** DATA EXTRACTS follows **

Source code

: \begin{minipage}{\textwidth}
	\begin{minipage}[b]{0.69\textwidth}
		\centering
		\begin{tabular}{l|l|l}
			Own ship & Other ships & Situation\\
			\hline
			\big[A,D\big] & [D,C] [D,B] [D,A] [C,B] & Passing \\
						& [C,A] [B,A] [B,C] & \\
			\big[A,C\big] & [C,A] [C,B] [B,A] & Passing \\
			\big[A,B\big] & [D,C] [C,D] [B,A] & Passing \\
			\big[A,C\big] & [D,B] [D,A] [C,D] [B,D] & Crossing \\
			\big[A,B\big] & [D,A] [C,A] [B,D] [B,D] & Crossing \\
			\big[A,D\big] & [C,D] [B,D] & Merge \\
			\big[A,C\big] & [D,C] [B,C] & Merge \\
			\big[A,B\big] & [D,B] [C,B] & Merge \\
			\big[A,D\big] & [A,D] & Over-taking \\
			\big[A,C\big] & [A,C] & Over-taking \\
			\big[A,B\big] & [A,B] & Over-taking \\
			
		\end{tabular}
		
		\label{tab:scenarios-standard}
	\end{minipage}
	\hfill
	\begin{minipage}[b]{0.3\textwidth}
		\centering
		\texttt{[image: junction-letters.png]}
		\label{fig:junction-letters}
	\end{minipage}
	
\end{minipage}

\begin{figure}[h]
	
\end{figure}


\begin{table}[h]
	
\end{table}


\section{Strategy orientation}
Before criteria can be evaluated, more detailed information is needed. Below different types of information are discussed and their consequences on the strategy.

** End of DATA EXTRACTS **
** DATA EXTRACTS follows **

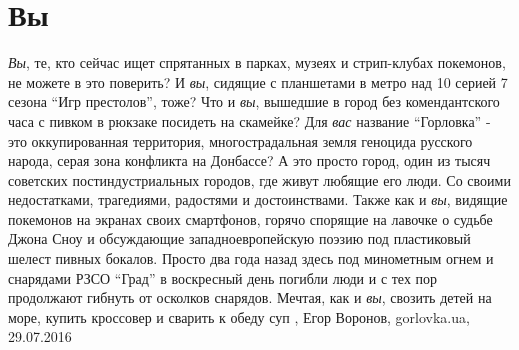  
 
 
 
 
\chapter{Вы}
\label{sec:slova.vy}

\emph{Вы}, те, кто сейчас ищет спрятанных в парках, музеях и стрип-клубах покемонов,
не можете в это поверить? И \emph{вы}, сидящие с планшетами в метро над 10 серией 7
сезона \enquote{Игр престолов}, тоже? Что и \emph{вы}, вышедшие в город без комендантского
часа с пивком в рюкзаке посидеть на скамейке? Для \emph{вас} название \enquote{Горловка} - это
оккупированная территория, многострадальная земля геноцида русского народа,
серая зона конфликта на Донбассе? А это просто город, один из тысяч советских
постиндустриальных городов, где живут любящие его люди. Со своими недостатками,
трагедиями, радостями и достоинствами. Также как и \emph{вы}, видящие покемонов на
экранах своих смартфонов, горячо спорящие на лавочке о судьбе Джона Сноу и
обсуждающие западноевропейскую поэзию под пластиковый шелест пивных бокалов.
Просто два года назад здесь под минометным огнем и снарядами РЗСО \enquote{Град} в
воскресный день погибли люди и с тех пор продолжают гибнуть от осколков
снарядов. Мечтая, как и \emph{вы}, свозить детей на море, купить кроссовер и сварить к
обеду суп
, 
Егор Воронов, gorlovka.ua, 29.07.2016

** End of DATA EXTRACTS **

• _WORK TO BE COMPLETED_
Go through the material above, and wherever a line holds the word "покемонов", copy it.

• _RESPONSE TO THE TASK_
\emph{Вы}, те, кто сейчас ищет спрятанных в парках, музеях и стрип-клубах покемонов,
трагедиями, радостями и достоинствами. Также как и \emph{вы}, видящие покемонов на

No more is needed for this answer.